▶ **Required work**: Look through the data below for the string "ease", and copy every line where it turns up.

Task data section start

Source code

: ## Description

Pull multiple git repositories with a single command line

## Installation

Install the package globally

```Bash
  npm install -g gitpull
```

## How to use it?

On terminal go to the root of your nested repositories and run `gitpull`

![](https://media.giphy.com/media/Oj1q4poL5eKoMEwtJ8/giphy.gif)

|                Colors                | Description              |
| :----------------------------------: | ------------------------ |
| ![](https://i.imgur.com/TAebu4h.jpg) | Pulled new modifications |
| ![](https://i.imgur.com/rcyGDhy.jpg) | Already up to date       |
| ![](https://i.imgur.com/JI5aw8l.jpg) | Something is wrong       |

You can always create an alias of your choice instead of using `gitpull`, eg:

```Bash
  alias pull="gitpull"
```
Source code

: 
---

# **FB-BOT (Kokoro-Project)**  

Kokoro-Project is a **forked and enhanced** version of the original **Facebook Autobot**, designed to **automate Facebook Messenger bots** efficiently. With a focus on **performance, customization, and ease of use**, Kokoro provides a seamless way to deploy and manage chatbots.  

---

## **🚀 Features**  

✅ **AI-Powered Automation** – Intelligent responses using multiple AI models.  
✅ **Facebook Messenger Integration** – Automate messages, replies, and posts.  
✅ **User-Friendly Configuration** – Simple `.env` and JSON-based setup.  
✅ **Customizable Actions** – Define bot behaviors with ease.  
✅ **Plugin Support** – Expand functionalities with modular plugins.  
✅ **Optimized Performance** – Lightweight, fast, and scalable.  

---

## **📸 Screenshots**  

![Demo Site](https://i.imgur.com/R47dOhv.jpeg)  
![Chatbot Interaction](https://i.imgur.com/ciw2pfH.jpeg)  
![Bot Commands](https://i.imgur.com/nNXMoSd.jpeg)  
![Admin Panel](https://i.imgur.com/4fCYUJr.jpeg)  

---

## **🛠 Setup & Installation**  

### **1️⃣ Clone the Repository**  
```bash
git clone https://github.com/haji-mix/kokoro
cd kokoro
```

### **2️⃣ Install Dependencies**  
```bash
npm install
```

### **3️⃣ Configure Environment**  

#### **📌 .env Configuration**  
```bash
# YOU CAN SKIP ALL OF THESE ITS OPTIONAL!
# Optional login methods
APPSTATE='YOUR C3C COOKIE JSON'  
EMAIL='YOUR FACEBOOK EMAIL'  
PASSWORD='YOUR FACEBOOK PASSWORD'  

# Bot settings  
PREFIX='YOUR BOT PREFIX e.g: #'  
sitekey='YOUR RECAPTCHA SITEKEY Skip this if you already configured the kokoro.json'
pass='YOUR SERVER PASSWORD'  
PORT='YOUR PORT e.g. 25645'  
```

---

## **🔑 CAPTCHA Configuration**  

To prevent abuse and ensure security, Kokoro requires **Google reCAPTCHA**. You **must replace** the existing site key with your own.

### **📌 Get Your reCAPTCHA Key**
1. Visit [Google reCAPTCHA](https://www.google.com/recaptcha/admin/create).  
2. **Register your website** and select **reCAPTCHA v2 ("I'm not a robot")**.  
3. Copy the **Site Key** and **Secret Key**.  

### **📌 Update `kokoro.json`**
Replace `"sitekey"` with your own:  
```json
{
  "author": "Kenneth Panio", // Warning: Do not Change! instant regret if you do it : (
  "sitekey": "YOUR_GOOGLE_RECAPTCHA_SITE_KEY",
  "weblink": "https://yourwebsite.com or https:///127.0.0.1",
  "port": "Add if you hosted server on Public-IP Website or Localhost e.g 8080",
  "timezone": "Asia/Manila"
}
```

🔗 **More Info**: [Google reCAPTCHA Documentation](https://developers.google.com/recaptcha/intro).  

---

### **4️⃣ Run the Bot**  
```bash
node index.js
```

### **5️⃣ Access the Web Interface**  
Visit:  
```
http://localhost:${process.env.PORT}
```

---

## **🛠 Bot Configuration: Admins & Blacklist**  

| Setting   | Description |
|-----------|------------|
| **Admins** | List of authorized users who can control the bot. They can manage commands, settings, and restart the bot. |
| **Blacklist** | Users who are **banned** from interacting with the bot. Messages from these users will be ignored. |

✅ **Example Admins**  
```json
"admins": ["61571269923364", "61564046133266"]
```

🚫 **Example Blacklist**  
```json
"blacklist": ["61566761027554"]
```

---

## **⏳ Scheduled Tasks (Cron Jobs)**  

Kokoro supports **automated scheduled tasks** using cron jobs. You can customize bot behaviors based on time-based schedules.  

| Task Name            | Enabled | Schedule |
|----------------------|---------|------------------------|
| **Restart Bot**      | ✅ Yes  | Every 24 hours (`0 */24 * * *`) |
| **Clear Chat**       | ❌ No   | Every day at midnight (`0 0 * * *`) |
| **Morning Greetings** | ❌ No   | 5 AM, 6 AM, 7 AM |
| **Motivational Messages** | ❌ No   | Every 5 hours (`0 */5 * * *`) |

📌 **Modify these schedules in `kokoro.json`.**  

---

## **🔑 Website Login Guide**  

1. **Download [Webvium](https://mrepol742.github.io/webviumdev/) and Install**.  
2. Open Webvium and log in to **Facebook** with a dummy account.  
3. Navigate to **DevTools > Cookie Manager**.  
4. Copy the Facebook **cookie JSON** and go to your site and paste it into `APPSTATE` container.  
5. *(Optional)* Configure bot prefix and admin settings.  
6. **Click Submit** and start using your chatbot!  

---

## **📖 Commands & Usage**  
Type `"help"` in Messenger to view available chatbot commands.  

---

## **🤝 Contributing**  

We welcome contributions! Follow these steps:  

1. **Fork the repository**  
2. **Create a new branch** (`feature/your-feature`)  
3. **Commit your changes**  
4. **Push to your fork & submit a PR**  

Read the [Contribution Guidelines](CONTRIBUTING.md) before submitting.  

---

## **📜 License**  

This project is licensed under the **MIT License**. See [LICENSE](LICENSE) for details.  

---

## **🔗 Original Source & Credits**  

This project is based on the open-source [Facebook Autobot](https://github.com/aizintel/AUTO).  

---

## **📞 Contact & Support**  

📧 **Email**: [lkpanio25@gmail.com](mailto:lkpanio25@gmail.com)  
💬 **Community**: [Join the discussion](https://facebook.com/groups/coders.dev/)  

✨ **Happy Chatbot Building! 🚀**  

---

Task data section end
Task data section start

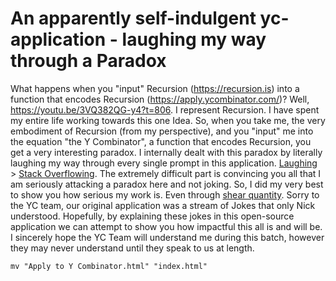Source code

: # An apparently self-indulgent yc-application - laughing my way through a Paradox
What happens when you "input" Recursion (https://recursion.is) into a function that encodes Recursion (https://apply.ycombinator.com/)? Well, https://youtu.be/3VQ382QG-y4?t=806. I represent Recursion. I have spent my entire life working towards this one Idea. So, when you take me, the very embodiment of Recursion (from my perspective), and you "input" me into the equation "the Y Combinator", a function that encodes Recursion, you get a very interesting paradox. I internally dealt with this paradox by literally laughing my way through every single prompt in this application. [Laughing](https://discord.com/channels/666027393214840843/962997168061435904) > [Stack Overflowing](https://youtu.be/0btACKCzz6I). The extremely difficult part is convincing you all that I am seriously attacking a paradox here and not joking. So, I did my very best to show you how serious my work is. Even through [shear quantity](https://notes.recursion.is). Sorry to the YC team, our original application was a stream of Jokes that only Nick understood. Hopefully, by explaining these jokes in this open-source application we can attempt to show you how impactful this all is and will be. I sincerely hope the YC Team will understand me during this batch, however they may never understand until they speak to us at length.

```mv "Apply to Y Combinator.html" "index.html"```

Task data section end
Task data section start

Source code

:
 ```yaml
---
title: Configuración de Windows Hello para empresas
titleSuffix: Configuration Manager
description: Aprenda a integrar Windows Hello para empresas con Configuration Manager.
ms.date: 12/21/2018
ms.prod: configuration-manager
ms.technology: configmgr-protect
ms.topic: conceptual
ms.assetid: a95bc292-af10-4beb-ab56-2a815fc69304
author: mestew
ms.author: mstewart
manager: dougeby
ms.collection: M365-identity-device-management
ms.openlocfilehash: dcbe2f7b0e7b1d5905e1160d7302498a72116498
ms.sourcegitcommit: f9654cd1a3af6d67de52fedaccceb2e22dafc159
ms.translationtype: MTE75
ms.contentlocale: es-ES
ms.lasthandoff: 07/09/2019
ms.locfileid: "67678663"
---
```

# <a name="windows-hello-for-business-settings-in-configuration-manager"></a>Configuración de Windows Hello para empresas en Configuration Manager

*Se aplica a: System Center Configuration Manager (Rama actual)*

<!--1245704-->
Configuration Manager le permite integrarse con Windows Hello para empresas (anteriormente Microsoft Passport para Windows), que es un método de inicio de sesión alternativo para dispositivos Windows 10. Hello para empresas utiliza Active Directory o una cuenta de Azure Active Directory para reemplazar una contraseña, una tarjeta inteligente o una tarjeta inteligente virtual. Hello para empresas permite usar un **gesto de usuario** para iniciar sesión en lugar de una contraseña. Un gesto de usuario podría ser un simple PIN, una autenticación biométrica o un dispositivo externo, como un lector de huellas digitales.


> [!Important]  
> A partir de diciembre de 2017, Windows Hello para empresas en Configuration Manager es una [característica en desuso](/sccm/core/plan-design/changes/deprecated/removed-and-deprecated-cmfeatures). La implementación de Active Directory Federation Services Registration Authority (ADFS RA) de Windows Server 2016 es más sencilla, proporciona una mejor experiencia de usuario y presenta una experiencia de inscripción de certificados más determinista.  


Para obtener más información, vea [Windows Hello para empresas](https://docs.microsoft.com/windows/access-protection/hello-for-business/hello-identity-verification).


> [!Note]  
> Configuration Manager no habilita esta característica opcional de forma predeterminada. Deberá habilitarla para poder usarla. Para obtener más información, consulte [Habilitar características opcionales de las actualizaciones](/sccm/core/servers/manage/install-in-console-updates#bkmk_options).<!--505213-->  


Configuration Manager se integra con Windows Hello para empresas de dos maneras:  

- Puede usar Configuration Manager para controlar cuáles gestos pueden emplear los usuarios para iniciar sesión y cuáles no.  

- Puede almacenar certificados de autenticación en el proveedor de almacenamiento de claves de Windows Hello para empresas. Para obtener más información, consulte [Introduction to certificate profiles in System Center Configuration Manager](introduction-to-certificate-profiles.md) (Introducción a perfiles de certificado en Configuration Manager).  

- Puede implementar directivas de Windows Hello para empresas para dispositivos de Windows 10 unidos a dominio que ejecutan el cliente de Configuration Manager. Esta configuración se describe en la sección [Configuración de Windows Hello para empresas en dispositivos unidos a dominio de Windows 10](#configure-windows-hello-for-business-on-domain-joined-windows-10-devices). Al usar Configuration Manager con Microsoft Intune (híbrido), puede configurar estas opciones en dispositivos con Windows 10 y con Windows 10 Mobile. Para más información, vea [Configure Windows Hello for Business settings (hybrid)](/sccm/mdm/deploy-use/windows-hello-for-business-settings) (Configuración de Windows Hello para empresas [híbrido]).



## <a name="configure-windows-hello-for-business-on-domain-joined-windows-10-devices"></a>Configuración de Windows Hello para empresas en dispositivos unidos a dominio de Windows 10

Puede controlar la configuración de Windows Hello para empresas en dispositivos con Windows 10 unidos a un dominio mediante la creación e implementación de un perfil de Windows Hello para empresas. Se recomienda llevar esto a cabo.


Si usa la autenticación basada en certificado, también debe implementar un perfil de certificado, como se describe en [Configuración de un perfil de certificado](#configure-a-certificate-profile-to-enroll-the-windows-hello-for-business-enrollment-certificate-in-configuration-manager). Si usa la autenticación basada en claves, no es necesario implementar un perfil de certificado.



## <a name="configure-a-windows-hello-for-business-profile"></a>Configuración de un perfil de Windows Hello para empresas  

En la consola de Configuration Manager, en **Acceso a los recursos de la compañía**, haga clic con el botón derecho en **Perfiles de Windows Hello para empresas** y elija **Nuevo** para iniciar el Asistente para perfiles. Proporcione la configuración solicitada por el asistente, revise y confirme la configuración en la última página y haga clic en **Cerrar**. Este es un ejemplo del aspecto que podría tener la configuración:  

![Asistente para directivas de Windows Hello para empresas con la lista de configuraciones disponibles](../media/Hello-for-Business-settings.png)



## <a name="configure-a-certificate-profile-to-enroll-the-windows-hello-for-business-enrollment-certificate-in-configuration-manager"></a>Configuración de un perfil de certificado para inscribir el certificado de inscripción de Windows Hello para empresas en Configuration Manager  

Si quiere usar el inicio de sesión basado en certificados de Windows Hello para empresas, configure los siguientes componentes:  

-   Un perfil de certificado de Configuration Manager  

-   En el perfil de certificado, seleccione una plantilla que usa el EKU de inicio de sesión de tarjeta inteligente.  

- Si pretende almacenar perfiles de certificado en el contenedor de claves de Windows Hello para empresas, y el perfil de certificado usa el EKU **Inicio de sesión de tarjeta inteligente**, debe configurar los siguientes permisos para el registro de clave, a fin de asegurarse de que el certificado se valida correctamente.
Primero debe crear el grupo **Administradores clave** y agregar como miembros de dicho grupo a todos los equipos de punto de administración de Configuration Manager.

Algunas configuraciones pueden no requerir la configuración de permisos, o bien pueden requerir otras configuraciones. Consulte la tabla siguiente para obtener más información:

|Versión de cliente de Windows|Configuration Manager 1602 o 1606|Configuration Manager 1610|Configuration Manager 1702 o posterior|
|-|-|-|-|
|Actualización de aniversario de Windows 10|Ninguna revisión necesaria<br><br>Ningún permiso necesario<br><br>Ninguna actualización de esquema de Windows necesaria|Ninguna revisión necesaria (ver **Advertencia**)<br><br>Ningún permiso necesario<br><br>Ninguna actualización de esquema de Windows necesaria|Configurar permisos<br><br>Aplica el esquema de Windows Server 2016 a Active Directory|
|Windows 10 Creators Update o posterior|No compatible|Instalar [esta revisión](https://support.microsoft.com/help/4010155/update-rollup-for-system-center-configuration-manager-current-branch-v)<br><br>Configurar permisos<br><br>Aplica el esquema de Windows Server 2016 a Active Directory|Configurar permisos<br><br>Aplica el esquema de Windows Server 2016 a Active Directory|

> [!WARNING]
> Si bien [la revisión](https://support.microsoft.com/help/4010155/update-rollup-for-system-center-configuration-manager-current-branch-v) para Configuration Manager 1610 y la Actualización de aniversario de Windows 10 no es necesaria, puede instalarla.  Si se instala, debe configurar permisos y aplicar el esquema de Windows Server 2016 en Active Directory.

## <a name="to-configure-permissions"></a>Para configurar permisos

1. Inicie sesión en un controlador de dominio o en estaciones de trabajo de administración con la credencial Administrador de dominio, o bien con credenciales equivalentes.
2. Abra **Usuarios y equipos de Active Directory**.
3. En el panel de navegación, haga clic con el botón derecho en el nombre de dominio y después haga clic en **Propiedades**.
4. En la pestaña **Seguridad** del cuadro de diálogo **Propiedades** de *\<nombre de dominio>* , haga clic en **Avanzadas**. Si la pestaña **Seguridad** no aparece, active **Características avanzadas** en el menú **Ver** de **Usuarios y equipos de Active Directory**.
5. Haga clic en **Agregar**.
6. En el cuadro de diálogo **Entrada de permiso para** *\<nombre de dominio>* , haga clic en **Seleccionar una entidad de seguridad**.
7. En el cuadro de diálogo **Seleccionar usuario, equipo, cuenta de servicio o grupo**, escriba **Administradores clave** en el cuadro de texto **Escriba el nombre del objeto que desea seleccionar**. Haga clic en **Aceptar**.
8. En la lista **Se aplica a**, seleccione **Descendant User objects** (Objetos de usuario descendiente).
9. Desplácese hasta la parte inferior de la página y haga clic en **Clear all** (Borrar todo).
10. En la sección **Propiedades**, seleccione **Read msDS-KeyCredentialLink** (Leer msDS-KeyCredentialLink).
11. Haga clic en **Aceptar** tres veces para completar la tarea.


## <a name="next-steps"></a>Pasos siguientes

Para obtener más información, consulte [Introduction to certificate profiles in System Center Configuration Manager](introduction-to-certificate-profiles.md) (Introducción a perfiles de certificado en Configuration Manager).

Task data section end

▶ **Solution to this exercise**:
Kokoro-Project is a **forked and enhanced** version of the original **Facebook Autobot**, designed to **automate Facebook Messenger bots** efficiently. With a focus on **performance, customization, and ease of use**, Kokoro provides a seamless way to deploy and manage chatbots.  
✅ **Customizable Actions** – Define bot behaviors with ease.  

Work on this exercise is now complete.